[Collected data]
________________________________________

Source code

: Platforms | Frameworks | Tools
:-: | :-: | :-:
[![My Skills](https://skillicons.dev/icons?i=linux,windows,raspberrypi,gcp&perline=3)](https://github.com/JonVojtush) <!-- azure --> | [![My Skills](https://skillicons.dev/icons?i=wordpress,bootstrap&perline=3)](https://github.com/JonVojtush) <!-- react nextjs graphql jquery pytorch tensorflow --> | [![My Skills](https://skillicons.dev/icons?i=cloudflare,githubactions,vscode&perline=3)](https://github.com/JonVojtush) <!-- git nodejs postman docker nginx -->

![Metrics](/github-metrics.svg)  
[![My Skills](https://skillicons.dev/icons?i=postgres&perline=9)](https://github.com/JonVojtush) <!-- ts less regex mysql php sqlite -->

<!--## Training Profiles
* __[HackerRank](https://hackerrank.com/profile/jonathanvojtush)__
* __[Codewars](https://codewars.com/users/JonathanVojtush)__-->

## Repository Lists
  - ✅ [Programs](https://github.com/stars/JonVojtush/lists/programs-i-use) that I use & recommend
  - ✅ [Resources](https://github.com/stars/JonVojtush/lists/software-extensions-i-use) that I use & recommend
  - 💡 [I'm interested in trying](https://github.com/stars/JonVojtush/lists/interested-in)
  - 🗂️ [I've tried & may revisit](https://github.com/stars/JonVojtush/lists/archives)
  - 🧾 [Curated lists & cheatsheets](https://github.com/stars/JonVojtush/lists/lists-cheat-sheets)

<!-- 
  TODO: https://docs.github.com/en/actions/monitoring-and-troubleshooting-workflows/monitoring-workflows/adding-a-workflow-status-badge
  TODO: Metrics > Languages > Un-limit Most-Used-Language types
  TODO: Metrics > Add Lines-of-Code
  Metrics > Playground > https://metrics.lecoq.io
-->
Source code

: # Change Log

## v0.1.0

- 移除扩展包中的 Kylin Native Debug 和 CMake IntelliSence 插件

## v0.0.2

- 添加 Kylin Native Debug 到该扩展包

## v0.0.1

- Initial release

________________________________________

• Exercise directions: Above are the entries; give them back verbatim.

• Expected answer:
Source code

: Platforms | Frameworks | Tools
:-: | :-: | :-:
[![My Skills](https://skillicons.dev/icons?i=linux,windows,raspberrypi,gcp&perline=3)](https://github.com/JonVojtush) <!-- azure --> | [![My Skills](https://skillicons.dev/icons?i=wordpress,bootstrap&perline=3)](https://github.com/JonVojtush) <!-- react nextjs graphql jquery pytorch tensorflow --> | [![My Skills](https://skillicons.dev/icons?i=cloudflare,githubactions,vscode&perline=3)](https://github.com/JonVojtush) <!-- git nodejs postman docker nginx -->

![Metrics](/github-metrics.svg)  
[![My Skills](https://skillicons.dev/icons?i=postgres&perline=9)](https://github.com/JonVojtush) <!-- ts less regex mysql php sqlite -->

<!--## Training Profiles
* __[HackerRank](https://hackerrank.com/profile/jonathanvojtush)__
* __[Codewars](https://codewars.com/users/JonathanVojtush)__-->

## Repository Lists
  - ✅ [Programs](https://github.com/stars/JonVojtush/lists/programs-i-use) that I use & recommend
  - ✅ [Resources](https://github.com/stars/JonVojtush/lists/software-extensions-i-use) that I use & recommend
  - 💡 [I'm interested in trying](https://github.com/stars/JonVojtush/lists/interested-in)
  - 🗂️ [I've tried & may revisit](https://github.com/stars/JonVojtush/lists/archives)
  - 🧾 [Curated lists & cheatsheets](https://github.com/stars/JonVojtush/lists/lists-cheat-sheets)

<!-- 
  TODO: https://docs.github.com/en/actions/monitoring-and-troubleshooting-workflows/monitoring-workflows/adding-a-workflow-status-badge
  TODO: Metrics > Languages > Un-limit Most-Used-Language types
  TODO: Metrics > Add Lines-of-Code
  Metrics > Playground > https://metrics.lecoq.io
-->
Source code

: # Change Log

## v0.1.0

- 移除扩展包中的 Kylin Native Debug 和 CMake IntelliSence 插件

## v0.0.2

- 添加 Kylin Native Debug 到该扩展包

## v0.0.1

- Initial release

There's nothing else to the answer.